* **EXERCISE OBJECTIVE**
Copy, from the data below, every line that has "paragraph" in it.

* **RECORD EXTRACTS**
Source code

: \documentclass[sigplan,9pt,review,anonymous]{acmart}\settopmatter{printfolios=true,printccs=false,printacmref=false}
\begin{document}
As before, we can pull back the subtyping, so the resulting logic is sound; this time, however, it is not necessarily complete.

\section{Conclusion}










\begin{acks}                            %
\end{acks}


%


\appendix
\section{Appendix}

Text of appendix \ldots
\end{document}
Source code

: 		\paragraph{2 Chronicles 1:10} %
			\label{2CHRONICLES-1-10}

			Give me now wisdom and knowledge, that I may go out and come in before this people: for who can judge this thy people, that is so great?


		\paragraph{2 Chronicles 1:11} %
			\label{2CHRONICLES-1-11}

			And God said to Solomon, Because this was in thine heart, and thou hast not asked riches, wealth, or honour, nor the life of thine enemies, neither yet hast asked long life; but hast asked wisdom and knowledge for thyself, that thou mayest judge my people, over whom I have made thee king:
---
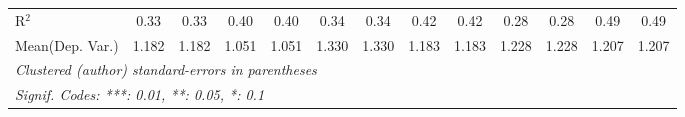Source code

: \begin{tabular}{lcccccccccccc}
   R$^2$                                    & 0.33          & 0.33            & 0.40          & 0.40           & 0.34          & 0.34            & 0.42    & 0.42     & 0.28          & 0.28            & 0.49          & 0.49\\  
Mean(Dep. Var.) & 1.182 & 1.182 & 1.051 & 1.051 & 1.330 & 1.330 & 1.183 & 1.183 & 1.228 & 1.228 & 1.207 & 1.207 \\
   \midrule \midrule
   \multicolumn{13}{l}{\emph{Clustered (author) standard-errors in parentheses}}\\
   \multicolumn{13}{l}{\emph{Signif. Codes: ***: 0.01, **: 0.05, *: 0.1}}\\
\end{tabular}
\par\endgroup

* **OUTPUT BELOW**
: 		\paragraph{2 Chronicles 1:10} %
		\paragraph{2 Chronicles 1:11} %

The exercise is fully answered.